*Your goal*. Down to the last line, transcribe the records verbatim and exclude the images.

*The data*.
*** Block opens ***
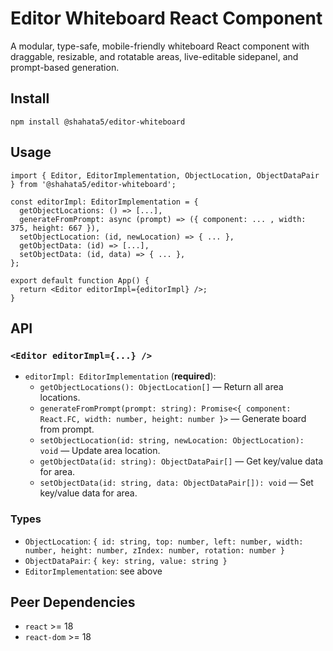 # Editor Whiteboard React Component

A modular, type-safe, mobile-friendly whiteboard React component with draggable, resizable, and rotatable areas, live-editable sidepanel, and prompt-based generation.

## Install

```
npm install @shahata5/editor-whiteboard
```

## Usage

```tsx
import { Editor, EditorImplementation, ObjectLocation, ObjectDataPair } from '@shahata5/editor-whiteboard';

const editorImpl: EditorImplementation = {
  getObjectLocations: () => [...],
  generateFromPrompt: async (prompt) => ({ component: ... , width: 375, height: 667 }),
  setObjectLocation: (id, newLocation) => { ... },
  getObjectData: (id) => [...],
  setObjectData: (id, data) => { ... },
};

export default function App() {
  return <Editor editorImpl={editorImpl} />;
}
```

## API

### `<Editor editorImpl={...} />`

- `editorImpl: EditorImplementation` (**required**):
  - `getObjectLocations(): ObjectLocation[]` — Return all area locations.
  - `generateFromPrompt(prompt: string): Promise<{ component: React.FC, width: number, height: number }>` — Generate board from prompt.
  - `setObjectLocation(id: string, newLocation: ObjectLocation): void` — Update area location.
  - `getObjectData(id: string): ObjectDataPair[]` — Get key/value data for area.
  - `setObjectData(id: string, data: ObjectDataPair[]): void` — Set key/value data for area.

### Types

- `ObjectLocation`: `{ id: string, top: number, left: number, width: number, height: number, zIndex: number, rotation: number }`
- `ObjectDataPair`: `{ key: string, value: string }`
- `EditorImplementation`: see above

## Peer Dependencies

- `react` >= 18
- `react-dom` >= 18
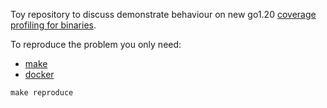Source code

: Toy repository to discuss demonstrate behaviour on new go1.20 [coverage profiling for binaries](https://go.dev/testing/coverage/).

To reproduce the problem you only need:

* [make](https://www.gnu.org/software/make/)
* [docker](https://www.docker.com/)

```shell
make reproduce
```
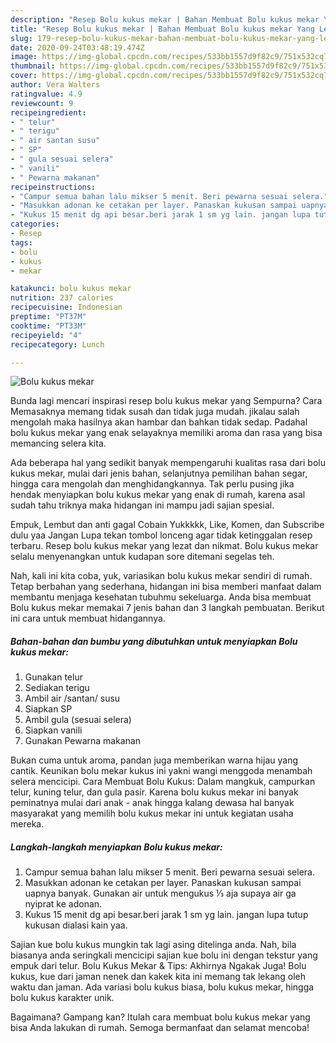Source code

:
 ```yaml
---
description: "Resep Bolu kukus mekar | Bahan Membuat Bolu kukus mekar Yang Lezat"
title: "Resep Bolu kukus mekar | Bahan Membuat Bolu kukus mekar Yang Lezat"
slug: 179-resep-bolu-kukus-mekar-bahan-membuat-bolu-kukus-mekar-yang-lezat
date: 2020-09-24T03:48:19.474Z
image: https://img-global.cpcdn.com/recipes/533bb1557d9f82c9/751x532cq70/bolu-kukus-mekar-foto-resep-utama.jpg
thumbnail: https://img-global.cpcdn.com/recipes/533bb1557d9f82c9/751x532cq70/bolu-kukus-mekar-foto-resep-utama.jpg
cover: https://img-global.cpcdn.com/recipes/533bb1557d9f82c9/751x532cq70/bolu-kukus-mekar-foto-resep-utama.jpg
author: Vera Walters
ratingvalue: 4.9
reviewcount: 9
recipeingredient:
- " telur"
- " terigu"
- " air santan susu"
- " SP"
- " gula sesuai selera"
- " vanili"
- " Pewarna makanan"
recipeinstructions:
- "Campur semua bahan lalu mikser 5 menit. Beri pewarna sesuai selera."
- "Masukkan adonan ke cetakan per layer. Panaskan kukusan sampai uapnya banyak. Gunakan air untuk mengukus ⅓ aja supaya air ga nyiprat ke adonan."
- "Kukus 15 menit dg api besar.beri jarak 1 sm yg lain. jangan lupa tutup kukusan dialasi kain yaa."
categories:
- Resep
tags:
- bolu
- kukus
- mekar

katakunci: bolu kukus mekar 
nutrition: 237 calories
recipecuisine: Indonesian
preptime: "PT37M"
cooktime: "PT33M"
recipeyield: "4"
recipecategory: Lunch

---
```



![Bolu kukus mekar](https://img-global.cpcdn.com/recipes/533bb1557d9f82c9/751x532cq70/bolu-kukus-mekar-foto-resep-utama.jpg)

Bunda lagi mencari inspirasi resep bolu kukus mekar yang Sempurna? Cara Memasaknya memang tidak susah dan tidak juga mudah. jikalau salah mengolah maka hasilnya akan hambar dan bahkan tidak sedap. Padahal bolu kukus mekar yang enak selayaknya memiliki aroma dan rasa yang bisa memancing selera kita.

Ada beberapa hal yang sedikit banyak mempengaruhi kualitas rasa dari bolu kukus mekar, mulai dari jenis bahan, selanjutnya pemilihan bahan segar, hingga cara mengolah dan menghidangkannya. Tak perlu pusing jika hendak menyiapkan bolu kukus mekar yang enak di rumah, karena asal sudah tahu triknya maka hidangan ini mampu jadi sajian spesial.

Empuk, Lembut dan anti gagal Cobain Yukkkkk, Like, Komen, dan Subscribe dulu yaa Jangan Lupa tekan tombol lonceng agar tidak ketinggalan resep terbaru. Resep bolu kukus mekar yang lezat dan nikmat. Bolu kukus mekar selalu menyenangkan untuk kudapan sore ditemani segelas teh.


Nah, kali ini kita coba, yuk, variasikan bolu kukus mekar sendiri di rumah. Tetap berbahan yang sederhana, hidangan ini bisa memberi manfaat dalam membantu menjaga kesehatan tubuhmu sekeluarga. Anda bisa membuat Bolu kukus mekar memakai 7 jenis bahan dan 3 langkah pembuatan. Berikut ini cara untuk membuat hidangannya.

<!--inarticleads1-->

##### Bahan-bahan dan bumbu yang dibutuhkan untuk menyiapkan Bolu kukus mekar:

1. Gunakan  telur
1. Sediakan  terigu
1. Ambil  air /santan/ susu
1. Siapkan  SP
1. Ambil  gula (sesuai selera)
1. Siapkan  vanili
1. Gunakan  Pewarna makanan


Bukan cuma untuk aroma, pandan juga memberikan warna hijau yang cantik. Keunikan bolu mekar kukus ini yakni wangi menggoda menambah selera mencicipi. Cara Membuat Bolu Kukus: Dalam mangkuk, campurkan telur, kuning telur, dan gula pasir. Karena bolu kukus mekar ini banyak peminatnya mulai dari anak - anak hingga kalang dewasa hal banyak masyarakat yang memilih bolu kukus mekar ini untuk kegiatan usaha mereka. 

<!--inarticleads2-->

##### Langkah-langkah menyiapkan Bolu kukus mekar:

1. Campur semua bahan lalu mikser 5 menit. Beri pewarna sesuai selera.
1. Masukkan adonan ke cetakan per layer. Panaskan kukusan sampai uapnya banyak. Gunakan air untuk mengukus ⅓ aja supaya air ga nyiprat ke adonan.
1. Kukus 15 menit dg api besar.beri jarak 1 sm yg lain. jangan lupa tutup kukusan dialasi kain yaa.


Sajian kue bolu kukus mungkin tak lagi asing ditelinga anda. Nah, bila biasanya anda seringkali mencicipi sajian kue bolu ini dengan tekstur yang empuk dari telur. Bolu Kukus Mekar &amp; Tips: Akhirnya Ngakak Juga! Bolu kukus, kue dari jaman nenek dan kakek kita ini memang tak lekang oleh waktu dan jaman. Ada variasi bolu kukus biasa, bolu kukus mekar, hingga bolu kukus karakter unik. 

Bagaimana? Gampang kan? Itulah cara membuat bolu kukus mekar yang bisa Anda lakukan di rumah. Semoga bermanfaat dan selamat mencoba!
*** Block closes ***
*Solution below*.
 # Editor Whiteboard React Component

A modular, type-safe, mobile-friendly whiteboard React component with draggable, resizable, and rotatable areas, live-editable sidepanel, and prompt-based generation.

## Install

```
npm install @shahata5/editor-whiteboard
```

## Usage

```tsx
import { Editor, EditorImplementation, ObjectLocation, ObjectDataPair } from '@shahata5/editor-whiteboard';

const editorImpl: EditorImplementation = {
  getObjectLocations: () => [...],
  generateFromPrompt: async (prompt) => ({ component: ... , width: 375, height: 667 }),
  setObjectLocation: (id, newLocation) => { ... },
  getObjectData: (id) => [...],
  setObjectData: (id, data) => { ... },
};

export default function App() {
  return <Editor editorImpl={editorImpl} />;
}
```

## API

### `<Editor editorImpl={...} />`

- `editorImpl: EditorImplementation` (**required**):
  - `getObjectLocations(): ObjectLocation[]` — Return all area locations.
  - `generateFromPrompt(prompt: string): Promise<{ component: React.FC, width: number, height: number }>` — Generate board from prompt.
  - `setObjectLocation(id: string, newLocation: ObjectLocation): void` — Update area location.
  - `getObjectData(id: string): ObjectDataPair[]` — Get key/value data for area.
  - `setObjectData(id: string, data: ObjectDataPair[]): void` — Set key/value data for area.

### Types

- `ObjectLocation`: `{ id: string, top: number, left: number, width: number, height: number, zIndex: number, rotation: number }`
- `ObjectDataPair`: `{ key: string, value: string }`
- `EditorImplementation`: see above

## Peer Dependencies

- `react` >= 18
- `react-dom` >= 18
Source code

: Toy repository to discuss demonstrate behaviour on new go1.20 [coverage profiling for binaries](https://go.dev/testing/coverage/).

To reproduce the problem you only need:

* [make](https://www.gnu.org/software/make/)
* [docker](https://www.docker.com/)

```shell
make reproduce
```
Source code

:
 ```yaml
---
description: "Resep Bolu kukus mekar | Bahan Membuat Bolu kukus mekar Yang Lezat"
title: "Resep Bolu kukus mekar | Bahan Membuat Bolu kukus mekar Yang Lezat"
slug: 179-resep-bolu-kukus-mekar-bahan-membuat-bolu-kukus-mekar-yang-lezat
date: 2020-09-24T03:48:19.474Z
image: https://img-global.cpcdn.com/recipes/533bb1557d9f82c9/751x532cq70/bolu-kukus-mekar-foto-resep-utama.jpg
thumbnail: https://img-global.cpcdn.com/recipes/533bb1557d9f82c9/751x532cq70/bolu-kukus-mekar-foto-resep-utama.jpg
cover: https://img-global.cpcdn.com/recipes/533bb1557d9f82c9/751x532cq70/bolu-kukus-mekar-foto-resep-utama.jpg
author: Vera Walters
ratingvalue: 4.9
reviewcount: 9
recipeingredient:
- " telur"
- " terigu"
- " air santan susu"
- " SP"
- " gula sesuai selera"
- " vanili"
- " Pewarna makanan"
recipeinstructions:
- "Campur semua bahan lalu mikser 5 menit. Beri pewarna sesuai selera."
- "Masukkan adonan ke cetakan per layer. Panaskan kukusan sampai uapnya banyak. Gunakan air untuk mengukus ⅓ aja supaya air ga nyiprat ke adonan."
- "Kukus 15 menit dg api besar.beri jarak 1 sm yg lain. jangan lupa tutup kukusan dialasi kain yaa."
categories:
- Resep
tags:
- bolu
- kukus
- mekar

katakunci: bolu kukus mekar 
nutrition: 237 calories
recipecuisine: Indonesian
preptime: "PT37M"
cooktime: "PT33M"
recipeyield: "4"
recipecategory: Lunch

---
```



![Bolu kukus mekar](https://img-global.cpcdn.com/recipes/533bb1557d9f82c9/751x532cq70/bolu-kukus-mekar-foto-resep-utama.jpg)

Bunda lagi mencari inspirasi resep bolu kukus mekar yang Sempurna? Cara Memasaknya memang tidak susah dan tidak juga mudah. jikalau salah mengolah maka hasilnya akan hambar dan bahkan tidak sedap. Padahal bolu kukus mekar yang enak selayaknya memiliki aroma dan rasa yang bisa memancing selera kita.

Ada beberapa hal yang sedikit banyak mempengaruhi kualitas rasa dari bolu kukus mekar, mulai dari jenis bahan, selanjutnya pemilihan bahan segar, hingga cara mengolah dan menghidangkannya. Tak perlu pusing jika hendak menyiapkan bolu kukus mekar yang enak di rumah, karena asal sudah tahu triknya maka hidangan ini mampu jadi sajian spesial.

Empuk, Lembut dan anti gagal Cobain Yukkkkk, Like, Komen, dan Subscribe dulu yaa Jangan Lupa tekan tombol lonceng agar tidak ketinggalan resep terbaru. Resep bolu kukus mekar yang lezat dan nikmat. Bolu kukus mekar selalu menyenangkan untuk kudapan sore ditemani segelas teh.


Nah, kali ini kita coba, yuk, variasikan bolu kukus mekar sendiri di rumah. Tetap berbahan yang sederhana, hidangan ini bisa memberi manfaat dalam membantu menjaga kesehatan tubuhmu sekeluarga. Anda bisa membuat Bolu kukus mekar memakai 7 jenis bahan dan 3 langkah pembuatan. Berikut ini cara untuk membuat hidangannya.

<!--inarticleads1-->

##### Bahan-bahan dan bumbu yang dibutuhkan untuk menyiapkan Bolu kukus mekar:

1. Gunakan  telur
1. Sediakan  terigu
1. Ambil  air /santan/ susu
1. Siapkan  SP
1. Ambil  gula (sesuai selera)
1. Siapkan  vanili
1. Gunakan  Pewarna makanan


Bukan cuma untuk aroma, pandan juga memberikan warna hijau yang cantik. Keunikan bolu mekar kukus ini yakni wangi menggoda menambah selera mencicipi. Cara Membuat Bolu Kukus: Dalam mangkuk, campurkan telur, kuning telur, dan gula pasir. Karena bolu kukus mekar ini banyak peminatnya mulai dari anak - anak hingga kalang dewasa hal banyak masyarakat yang memilih bolu kukus mekar ini untuk kegiatan usaha mereka. 

<!--inarticleads2-->

##### Langkah-langkah menyiapkan Bolu kukus mekar:

1. Campur semua bahan lalu mikser 5 menit. Beri pewarna sesuai selera.
1. Masukkan adonan ke cetakan per layer. Panaskan kukusan sampai uapnya banyak. Gunakan air untuk mengukus ⅓ aja supaya air ga nyiprat ke adonan.
1. Kukus 15 menit dg api besar.beri jarak 1 sm yg lain. jangan lupa tutup kukusan dialasi kain yaa.


Sajian kue bolu kukus mungkin tak lagi asing ditelinga anda. Nah, bila biasanya anda seringkali mencicipi sajian kue bolu ini dengan tekstur yang empuk dari telur. Bolu Kukus Mekar &amp; Tips: Akhirnya Ngakak Juga! Bolu kukus, kue dari jaman nenek dan kakek kita ini memang tak lekang oleh waktu dan jaman. Ada variasi bolu kukus biasa, bolu kukus mekar, hingga bolu kukus karakter unik. 

Bagaimana? Gampang kan? Itulah cara membuat bolu kukus mekar yang bisa Anda lakukan di rumah. Semoga bermanfaat dan selamat mencoba!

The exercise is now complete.